Mentions: Previous studies have indicated that HUVECs undergo anoikis when denied matrix attachment (Meredith et al. 1993; Re et al. 1994), and we found the same here. As shown in Fig. 1 A, endothelial cell viability decreases by 75% over a 48-h time period after cell detachment in the presence of serum, and a clear induction (25%) in cell death is observed 12 h after detachment of the cells. The loss of cell viability is a result of apoptosis as attested by the significant induction in DNA fragmentation, a hallmark of apoptotic death, after cell detachment (Fig. 1 B).
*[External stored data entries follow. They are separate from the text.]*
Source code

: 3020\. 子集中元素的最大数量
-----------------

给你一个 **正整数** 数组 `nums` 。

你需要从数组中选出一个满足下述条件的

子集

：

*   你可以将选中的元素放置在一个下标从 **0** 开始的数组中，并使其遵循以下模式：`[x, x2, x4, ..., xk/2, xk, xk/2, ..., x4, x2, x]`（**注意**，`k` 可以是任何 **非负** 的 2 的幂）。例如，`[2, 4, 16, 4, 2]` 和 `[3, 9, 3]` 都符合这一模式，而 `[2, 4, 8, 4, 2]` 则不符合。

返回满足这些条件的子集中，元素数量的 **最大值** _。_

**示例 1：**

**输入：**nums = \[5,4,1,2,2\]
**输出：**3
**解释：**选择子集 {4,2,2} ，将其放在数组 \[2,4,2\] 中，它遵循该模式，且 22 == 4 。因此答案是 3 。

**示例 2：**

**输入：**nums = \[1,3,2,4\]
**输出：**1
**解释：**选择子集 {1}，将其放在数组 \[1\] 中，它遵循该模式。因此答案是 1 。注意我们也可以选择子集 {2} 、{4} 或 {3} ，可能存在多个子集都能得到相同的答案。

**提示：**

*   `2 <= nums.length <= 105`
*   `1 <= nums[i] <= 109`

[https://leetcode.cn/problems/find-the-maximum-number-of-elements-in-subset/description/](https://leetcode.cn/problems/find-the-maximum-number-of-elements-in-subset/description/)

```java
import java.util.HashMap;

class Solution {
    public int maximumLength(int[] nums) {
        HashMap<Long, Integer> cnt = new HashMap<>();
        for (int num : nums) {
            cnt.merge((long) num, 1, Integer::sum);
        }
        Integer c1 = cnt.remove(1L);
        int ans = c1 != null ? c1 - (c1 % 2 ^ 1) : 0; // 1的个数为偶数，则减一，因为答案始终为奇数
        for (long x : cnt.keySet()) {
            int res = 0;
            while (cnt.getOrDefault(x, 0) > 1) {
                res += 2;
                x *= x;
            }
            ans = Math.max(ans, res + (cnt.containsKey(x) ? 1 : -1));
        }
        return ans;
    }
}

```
To examine whether anoikis in HUVECs involves activation of the Fas/Fas-L pathway, we used inhibitory antibodies against Fas and Fas-L that have been shown previously to suppress the Fas/Fas-L pathway and inhibit Fas-mediated apoptosis (Kayagaki et al. 1995; Srivastava et al. 1999). As shown in Fig. 1 C, treatment of detached HUVECs with anti–Fas-L antibodies inhibits anoikis in these cells by ∼60%. Inhibitory anti-Fas antibodies, alone or in combination with the anti–Fas-L antibodies, also significantly block anoikis in HUVECs (Fig. 1 C). Several irrelevant isotype–matched control antibodies failed to have any effect on cell survival or anoikis in HUVECs (Fig. 1 C). AICD in T lymphocytes is known to take place via the Fas/Fas-L pathway, and as a control, we found that AICD in Jurkat cells can similarly be blocked by ∼70% with anti–Fas-L or anti-Fas antibodies (not shown; Aoudjit and Vuori 2000). These antibodies did not have any effect on serum withdrawal–induced apoptosis in endothelial cells, which occurs in a Fas-independent manner (not shown). Thus, these results suggest that activation of Fas by its ligand, Fas-L, has a significant functional role in the induction of anoikis in HUVECs.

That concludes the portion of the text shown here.